Contrairement à ce que soutient l'appelante, s'il est incontestable qu'une ordonnance de référé a autorité provisoire de la chose jugée conformément aux dispositions de l'article 488 du code de procédure civile, au cas d'espèce, le premier juge a, par motifs détaillés auxquels la cour renvoie et qu' elle adopte, examiné les moyens et pièces versés aux débats par cette dernière s'agissant, d'une part, d'un prêt espéré de nature à lui permettre d'apurer sa dette dont elle n'a pas été en mesure de justifier de l'octroi, d'autre part, d'un arriéré locatif au jour de la délivrance du commandement de quitter les lieux, non contesté au demeurant, dont l'augmentation a permis de démontrer la défaillance de la débitrice à s'acquitter de la dette mais aussi du loyer et indemnité d'occupation courants, de sorte que c'est à bon droit que le premier juge a rejeté la demande de suspension des effets de la clause résolutoire et dit que le bail avait pris fin le 18 juillet 2019.

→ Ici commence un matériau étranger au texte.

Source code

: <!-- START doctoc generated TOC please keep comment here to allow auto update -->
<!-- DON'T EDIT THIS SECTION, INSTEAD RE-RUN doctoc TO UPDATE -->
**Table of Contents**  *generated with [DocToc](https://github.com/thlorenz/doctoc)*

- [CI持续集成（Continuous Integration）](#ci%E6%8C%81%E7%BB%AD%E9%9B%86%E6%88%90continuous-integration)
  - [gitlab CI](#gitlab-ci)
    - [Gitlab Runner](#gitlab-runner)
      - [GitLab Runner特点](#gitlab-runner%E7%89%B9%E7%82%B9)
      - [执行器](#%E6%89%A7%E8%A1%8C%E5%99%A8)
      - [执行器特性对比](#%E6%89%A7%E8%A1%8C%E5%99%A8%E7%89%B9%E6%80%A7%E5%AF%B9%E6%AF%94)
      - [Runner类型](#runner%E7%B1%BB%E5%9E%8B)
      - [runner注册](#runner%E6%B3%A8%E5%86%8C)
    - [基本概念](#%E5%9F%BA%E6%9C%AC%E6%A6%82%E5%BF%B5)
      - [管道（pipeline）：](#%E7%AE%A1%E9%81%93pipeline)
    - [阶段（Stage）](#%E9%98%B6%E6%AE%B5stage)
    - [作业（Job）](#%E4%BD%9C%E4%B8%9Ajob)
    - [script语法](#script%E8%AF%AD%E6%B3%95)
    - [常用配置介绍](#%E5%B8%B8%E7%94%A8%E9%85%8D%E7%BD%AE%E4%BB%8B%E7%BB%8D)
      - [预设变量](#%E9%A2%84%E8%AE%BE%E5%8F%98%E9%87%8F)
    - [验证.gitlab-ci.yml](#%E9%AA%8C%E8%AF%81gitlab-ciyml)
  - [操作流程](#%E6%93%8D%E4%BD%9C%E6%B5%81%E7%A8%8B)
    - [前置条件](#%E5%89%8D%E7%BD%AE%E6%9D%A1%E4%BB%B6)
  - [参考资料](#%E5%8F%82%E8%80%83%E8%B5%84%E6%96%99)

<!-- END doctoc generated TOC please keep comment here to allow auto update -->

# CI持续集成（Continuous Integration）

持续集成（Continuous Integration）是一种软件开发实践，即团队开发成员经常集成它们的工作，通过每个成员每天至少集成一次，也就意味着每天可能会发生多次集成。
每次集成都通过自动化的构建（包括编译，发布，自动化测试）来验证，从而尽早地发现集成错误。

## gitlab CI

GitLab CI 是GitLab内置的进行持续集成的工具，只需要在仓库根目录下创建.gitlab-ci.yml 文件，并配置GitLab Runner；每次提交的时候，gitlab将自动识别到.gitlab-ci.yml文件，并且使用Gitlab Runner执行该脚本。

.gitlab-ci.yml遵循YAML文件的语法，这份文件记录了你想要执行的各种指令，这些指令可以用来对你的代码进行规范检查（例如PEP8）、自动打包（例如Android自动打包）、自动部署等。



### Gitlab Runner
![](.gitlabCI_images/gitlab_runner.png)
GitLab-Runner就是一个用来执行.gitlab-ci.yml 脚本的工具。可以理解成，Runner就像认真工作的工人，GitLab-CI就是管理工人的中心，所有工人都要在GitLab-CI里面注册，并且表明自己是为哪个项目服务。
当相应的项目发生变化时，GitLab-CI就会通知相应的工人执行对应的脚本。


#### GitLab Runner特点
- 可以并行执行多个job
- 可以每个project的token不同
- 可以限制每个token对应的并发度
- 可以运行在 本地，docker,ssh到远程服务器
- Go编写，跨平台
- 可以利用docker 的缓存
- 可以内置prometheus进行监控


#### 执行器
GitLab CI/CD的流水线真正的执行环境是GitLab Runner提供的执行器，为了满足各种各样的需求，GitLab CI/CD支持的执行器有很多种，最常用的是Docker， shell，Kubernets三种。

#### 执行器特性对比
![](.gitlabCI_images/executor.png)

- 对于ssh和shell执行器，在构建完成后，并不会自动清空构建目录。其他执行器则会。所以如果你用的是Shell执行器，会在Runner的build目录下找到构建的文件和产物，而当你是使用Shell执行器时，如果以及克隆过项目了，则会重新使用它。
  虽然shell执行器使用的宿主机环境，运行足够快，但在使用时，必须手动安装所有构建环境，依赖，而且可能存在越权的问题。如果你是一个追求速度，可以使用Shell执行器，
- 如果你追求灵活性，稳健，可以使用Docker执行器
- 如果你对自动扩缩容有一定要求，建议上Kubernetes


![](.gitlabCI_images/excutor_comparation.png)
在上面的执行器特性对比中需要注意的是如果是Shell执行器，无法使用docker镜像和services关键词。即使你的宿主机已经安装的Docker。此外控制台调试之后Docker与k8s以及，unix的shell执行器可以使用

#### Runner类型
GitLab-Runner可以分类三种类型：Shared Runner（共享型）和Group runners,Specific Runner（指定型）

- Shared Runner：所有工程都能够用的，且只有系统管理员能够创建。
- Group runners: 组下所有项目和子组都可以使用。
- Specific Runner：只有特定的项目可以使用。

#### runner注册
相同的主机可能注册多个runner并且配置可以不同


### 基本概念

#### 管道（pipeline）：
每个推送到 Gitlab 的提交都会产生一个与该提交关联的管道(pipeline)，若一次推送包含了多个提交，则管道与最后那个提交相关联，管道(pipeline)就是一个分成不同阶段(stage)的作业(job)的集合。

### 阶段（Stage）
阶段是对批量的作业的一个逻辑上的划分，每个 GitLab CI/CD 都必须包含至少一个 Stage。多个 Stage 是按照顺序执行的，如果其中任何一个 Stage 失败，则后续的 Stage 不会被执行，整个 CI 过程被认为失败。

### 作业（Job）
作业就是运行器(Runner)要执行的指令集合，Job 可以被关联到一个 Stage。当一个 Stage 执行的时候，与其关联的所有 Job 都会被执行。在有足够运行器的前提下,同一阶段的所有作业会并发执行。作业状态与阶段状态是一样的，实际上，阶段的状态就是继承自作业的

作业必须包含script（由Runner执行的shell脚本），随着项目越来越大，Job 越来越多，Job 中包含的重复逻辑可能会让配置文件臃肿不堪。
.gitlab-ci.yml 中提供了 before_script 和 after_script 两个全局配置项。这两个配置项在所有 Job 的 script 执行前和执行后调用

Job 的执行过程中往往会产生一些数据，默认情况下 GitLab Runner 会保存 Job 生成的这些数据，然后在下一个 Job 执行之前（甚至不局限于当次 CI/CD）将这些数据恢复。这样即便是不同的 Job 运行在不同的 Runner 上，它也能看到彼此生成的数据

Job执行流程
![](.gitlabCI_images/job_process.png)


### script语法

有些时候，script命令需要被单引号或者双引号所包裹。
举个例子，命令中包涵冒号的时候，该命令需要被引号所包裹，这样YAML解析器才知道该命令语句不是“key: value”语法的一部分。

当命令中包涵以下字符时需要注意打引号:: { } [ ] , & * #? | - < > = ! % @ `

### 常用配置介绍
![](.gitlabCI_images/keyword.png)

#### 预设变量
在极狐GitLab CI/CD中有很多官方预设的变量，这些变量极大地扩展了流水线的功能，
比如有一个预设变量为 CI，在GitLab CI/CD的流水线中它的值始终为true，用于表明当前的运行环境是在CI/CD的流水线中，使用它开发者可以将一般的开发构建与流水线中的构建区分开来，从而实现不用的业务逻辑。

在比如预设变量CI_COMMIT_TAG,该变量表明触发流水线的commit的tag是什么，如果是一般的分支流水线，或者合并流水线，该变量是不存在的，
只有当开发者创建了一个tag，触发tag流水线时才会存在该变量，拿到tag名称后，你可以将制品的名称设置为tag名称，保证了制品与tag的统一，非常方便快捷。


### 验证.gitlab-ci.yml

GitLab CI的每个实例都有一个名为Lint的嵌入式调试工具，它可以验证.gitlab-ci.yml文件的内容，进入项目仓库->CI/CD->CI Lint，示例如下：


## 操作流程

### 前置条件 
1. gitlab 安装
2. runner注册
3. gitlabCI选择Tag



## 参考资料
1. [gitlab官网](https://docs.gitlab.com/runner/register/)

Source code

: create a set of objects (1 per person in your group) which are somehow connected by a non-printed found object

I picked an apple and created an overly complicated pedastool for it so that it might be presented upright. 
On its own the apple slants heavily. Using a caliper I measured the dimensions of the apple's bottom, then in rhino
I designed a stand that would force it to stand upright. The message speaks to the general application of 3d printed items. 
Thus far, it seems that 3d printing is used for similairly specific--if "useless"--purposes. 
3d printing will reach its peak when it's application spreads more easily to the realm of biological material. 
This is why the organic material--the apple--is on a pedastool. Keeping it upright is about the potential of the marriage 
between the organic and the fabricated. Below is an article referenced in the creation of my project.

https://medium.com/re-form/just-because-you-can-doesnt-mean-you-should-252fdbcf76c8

Force est de constater que, devant la cour, la société Jallow & Cie ne justifie pas davantage de ses capacités financières, qu'elle ne peut soutenir être de bonne foi en ce qu'il ressort des éléments du dossier que toutes les propositions faîtes de paiement échelonné n'ont pas été tenues, qu'aucune proposition sérieuse sur ce point n'est formulée devant la cour et que la débitrice apparaît insolvable au regard du crédit porté à son compte d'un montant de 69,99 euros au 3 mai 2021, de sorte que la cour confirmera le premier juge en ce qu'il a rejeté la demande d'octroi de délais de paiement, sans qu'il ne soit nécessaire d'examiner le moyen inopérant tiré de l'application de l'ordonnance du 25 mars 2020, l'acquisition de la clause résolutoire étant antérieure à la crise sanitaire.
Le jugement sera ainsi confirmé de ces chefs.
Sur les demandes accessoires
Le jugement sera confirmé en ses dispositions relatives aux dépens et aux frais irrépétibles.
Succombant en ses prétentions, la société Jallow & Cie sera condamnée à payer à M. [S] la somme de 2.000 euros au titre de l'article 700 du code de procédure civile et à supporter la charge des dépens d'appel.
PAR CES MOTIFS
LA COUR, statuant publiquement, par mise à disposition au greffe, par arrêt contradictoire rendu en dernier ressort ;
Confirme le jugement rendu par le tribunal judiciaire de Paris le 26 octobre 2021 en toutes ses dispositions ;
Y ajoutant,
Condamne la société Jallow & Cie à payer à M. [S] la somme de 2.000 euros au titre de l'article 700 du code de procédure civile ;
Condamne la société Jallow & Cie à supporter la charge des dépens d'appel.